SVM is a supervised ML algorithm (Tong & Koller, 2001). The model is very simple and many people preferred to use this model because of less computational power and it gives significant accuracy. SVM not only performs linear classification but also performs non-linear classification very well with the help of kernel trick. The basic idea of this model is very simple, the algorithm draws a hyper-plane or line that divides the data into categories or classes. Hinge loss is used to draw a line that helps in maximizing the margin between line and data points. For an expected yield t = ±1 and a classifier score z, hinge loss can be defined as given in Eq. (2). L o s s H i n g e = m a x 0 , 1 t z It can be used for both regression problems and classification problems but mostly it is used for classification problems. This model is very helpful for text categorization. That’s why we used this model to predict emotion class from given text samples of the EmoHD dataset. It performs very well when data has high dimensions but its efficiency compromises with noisy data.

Random forest (RF)

Random Forest is an administered learning calculation that is utilized for both classification and regression (Onan, Korukoğlu & Bulut, 2016). Nonetheless, it is predominantly used for classification. As we all know, timberland is made up of trees, and more trees imply a more vigorous woodland.

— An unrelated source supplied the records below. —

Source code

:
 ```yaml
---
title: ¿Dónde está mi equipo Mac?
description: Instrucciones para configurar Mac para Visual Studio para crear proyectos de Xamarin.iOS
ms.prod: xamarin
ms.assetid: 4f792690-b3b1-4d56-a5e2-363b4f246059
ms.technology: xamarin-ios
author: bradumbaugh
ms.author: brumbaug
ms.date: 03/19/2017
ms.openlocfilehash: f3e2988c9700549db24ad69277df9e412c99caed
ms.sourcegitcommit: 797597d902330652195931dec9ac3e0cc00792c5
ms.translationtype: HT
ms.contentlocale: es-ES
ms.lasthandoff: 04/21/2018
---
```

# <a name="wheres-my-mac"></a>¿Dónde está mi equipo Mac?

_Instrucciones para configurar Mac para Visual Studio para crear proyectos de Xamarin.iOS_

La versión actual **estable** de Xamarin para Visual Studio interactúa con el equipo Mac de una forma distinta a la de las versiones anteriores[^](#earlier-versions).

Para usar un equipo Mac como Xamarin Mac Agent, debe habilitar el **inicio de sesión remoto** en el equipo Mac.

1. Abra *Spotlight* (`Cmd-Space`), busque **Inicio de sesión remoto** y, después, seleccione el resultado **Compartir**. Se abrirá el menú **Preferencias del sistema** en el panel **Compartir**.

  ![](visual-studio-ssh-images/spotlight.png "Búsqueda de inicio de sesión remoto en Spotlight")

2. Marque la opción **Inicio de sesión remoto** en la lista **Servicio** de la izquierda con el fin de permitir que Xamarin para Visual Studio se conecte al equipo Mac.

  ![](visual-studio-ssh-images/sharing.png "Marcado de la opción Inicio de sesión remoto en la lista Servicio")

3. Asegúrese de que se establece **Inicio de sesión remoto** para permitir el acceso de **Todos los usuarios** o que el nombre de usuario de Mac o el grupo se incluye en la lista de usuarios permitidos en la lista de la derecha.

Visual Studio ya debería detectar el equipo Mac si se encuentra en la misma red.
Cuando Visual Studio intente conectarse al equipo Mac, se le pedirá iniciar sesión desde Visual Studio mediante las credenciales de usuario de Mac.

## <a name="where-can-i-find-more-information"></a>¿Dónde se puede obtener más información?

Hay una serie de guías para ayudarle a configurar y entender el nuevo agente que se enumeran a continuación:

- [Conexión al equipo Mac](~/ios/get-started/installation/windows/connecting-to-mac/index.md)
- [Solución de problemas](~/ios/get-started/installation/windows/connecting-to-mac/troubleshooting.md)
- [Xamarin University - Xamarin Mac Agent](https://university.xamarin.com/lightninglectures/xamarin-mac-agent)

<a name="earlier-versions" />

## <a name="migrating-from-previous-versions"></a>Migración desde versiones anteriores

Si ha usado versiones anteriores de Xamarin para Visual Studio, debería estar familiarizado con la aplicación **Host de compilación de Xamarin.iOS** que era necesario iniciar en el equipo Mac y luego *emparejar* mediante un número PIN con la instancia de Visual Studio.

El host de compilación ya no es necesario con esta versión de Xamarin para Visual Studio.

Essentially, arbitrary woodland calculation makes choice trees on information tests and afterward gets the expectation from every one of them lastly chooses the best arrangement by methods for casting a ballot. It is an outfit technique that is superior to a solitary choice tree since it diminishes the over-fitting. Random forest calculation runs productively in enormous information bases and creates exceptionally precise forecasts by assessing missing information.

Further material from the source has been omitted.